:: INFORMATION PROVIDED

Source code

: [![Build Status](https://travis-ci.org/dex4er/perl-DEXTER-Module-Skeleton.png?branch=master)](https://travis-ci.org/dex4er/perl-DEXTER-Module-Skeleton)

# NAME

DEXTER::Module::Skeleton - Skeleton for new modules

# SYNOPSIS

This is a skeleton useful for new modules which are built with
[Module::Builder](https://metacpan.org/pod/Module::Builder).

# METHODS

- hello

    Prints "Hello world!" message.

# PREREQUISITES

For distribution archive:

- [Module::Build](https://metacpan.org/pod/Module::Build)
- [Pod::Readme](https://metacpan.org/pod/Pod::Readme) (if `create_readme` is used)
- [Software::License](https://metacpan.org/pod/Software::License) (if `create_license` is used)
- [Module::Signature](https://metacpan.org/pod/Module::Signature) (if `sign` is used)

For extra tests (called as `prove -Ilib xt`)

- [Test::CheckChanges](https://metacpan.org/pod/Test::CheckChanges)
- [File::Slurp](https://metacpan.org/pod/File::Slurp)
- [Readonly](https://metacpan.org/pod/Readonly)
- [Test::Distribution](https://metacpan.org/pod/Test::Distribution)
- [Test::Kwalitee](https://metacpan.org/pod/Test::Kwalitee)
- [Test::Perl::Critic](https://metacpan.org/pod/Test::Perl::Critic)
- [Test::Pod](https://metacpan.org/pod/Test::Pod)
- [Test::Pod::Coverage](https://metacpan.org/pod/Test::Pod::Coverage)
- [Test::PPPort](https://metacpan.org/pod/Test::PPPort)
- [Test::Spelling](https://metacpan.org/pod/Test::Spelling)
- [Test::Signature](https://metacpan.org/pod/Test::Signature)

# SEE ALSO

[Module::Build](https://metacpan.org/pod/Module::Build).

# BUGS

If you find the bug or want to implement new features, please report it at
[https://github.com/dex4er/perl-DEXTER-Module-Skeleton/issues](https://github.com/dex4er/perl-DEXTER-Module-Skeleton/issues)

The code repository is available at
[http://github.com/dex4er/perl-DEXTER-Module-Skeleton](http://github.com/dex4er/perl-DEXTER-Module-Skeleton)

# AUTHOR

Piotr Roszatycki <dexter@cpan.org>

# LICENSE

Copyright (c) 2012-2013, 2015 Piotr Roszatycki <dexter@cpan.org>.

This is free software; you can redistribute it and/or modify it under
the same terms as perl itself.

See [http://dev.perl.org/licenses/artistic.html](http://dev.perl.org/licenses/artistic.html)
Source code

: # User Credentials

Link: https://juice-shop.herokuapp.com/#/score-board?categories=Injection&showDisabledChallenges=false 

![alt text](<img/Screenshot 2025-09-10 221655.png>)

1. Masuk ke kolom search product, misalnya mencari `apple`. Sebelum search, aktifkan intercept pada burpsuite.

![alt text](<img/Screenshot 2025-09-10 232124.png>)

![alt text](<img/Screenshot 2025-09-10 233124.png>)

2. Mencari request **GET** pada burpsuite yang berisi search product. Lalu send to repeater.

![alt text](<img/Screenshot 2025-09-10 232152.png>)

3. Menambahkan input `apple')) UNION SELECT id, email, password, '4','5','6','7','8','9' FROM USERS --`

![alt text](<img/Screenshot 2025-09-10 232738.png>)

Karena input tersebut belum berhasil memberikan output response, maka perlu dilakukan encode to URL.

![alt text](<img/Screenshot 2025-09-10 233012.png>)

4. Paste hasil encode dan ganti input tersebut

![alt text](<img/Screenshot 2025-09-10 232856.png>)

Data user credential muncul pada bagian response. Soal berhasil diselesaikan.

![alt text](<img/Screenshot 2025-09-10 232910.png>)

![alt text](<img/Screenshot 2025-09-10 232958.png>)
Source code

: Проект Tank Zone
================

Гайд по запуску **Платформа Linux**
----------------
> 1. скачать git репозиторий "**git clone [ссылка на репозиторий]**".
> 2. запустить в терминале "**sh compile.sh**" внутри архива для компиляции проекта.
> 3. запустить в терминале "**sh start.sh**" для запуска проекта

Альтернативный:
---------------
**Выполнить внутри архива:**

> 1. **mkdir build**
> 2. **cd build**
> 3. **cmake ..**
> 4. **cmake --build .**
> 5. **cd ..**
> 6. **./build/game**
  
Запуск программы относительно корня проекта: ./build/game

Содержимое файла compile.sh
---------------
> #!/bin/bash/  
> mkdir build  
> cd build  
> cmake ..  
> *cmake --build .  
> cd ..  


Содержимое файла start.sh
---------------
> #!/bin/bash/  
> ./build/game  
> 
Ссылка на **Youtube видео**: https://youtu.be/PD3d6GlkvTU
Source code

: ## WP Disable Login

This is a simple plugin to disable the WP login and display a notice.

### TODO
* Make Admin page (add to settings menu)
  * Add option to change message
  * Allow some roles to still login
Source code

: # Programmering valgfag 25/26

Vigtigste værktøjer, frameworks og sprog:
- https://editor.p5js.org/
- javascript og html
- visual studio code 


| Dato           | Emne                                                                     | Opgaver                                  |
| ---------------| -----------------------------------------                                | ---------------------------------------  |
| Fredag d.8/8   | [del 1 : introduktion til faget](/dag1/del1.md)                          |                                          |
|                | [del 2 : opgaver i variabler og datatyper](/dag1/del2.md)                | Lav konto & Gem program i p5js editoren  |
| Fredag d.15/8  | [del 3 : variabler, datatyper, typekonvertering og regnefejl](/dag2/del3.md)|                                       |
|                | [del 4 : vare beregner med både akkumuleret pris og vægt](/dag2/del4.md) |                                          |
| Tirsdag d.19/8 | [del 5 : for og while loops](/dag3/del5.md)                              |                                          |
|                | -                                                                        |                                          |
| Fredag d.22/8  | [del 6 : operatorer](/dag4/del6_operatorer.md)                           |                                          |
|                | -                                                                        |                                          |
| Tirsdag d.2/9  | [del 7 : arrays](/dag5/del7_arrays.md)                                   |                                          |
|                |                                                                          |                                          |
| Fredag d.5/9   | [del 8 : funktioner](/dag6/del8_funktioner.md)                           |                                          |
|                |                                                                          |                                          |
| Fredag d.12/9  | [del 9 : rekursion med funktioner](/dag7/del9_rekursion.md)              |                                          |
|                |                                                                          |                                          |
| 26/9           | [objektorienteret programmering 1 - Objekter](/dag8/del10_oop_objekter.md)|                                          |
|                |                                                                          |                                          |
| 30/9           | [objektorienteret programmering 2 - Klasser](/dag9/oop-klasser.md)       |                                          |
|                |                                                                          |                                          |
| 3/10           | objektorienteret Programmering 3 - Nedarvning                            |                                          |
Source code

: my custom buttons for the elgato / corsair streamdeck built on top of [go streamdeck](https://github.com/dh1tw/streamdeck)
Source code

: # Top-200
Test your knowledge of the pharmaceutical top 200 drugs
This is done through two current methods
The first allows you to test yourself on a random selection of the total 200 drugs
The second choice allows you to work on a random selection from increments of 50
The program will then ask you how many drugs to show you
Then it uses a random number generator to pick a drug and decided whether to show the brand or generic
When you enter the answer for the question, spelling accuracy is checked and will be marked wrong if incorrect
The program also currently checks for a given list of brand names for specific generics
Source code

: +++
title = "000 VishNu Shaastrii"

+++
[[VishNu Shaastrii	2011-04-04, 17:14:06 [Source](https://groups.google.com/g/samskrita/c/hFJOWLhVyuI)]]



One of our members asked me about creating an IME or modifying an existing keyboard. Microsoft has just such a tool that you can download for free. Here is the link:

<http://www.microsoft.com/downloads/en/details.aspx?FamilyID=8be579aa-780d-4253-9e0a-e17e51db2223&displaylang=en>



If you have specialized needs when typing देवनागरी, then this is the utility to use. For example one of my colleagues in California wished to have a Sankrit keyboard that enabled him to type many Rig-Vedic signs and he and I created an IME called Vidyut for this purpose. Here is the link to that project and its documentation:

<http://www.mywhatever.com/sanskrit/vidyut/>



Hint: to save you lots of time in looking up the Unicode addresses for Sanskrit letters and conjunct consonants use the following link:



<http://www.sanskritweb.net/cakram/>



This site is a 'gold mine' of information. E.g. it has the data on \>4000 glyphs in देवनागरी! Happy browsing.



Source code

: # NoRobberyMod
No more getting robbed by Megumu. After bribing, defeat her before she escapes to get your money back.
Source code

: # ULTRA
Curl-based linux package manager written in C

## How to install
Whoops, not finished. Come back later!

::::

ASSIGNMENT » Scan the material for lines with the word "Screenshot", and copy each line you find.

EXPECTED ANSWER »
![alt text](<img/Screenshot 2025-09-10 221655.png>)
![alt text](<img/Screenshot 2025-09-10 232124.png>)
![alt text](<img/Screenshot 2025-09-10 233124.png>)
![alt text](<img/Screenshot 2025-09-10 232152.png>)
![alt text](<img/Screenshot 2025-09-10 232738.png>)
![alt text](<img/Screenshot 2025-09-10 233012.png>)
![alt text](<img/Screenshot 2025-09-10 232856.png>)
![alt text](<img/Screenshot 2025-09-10 232910.png>)
![alt text](<img/Screenshot 2025-09-10 232958.png>)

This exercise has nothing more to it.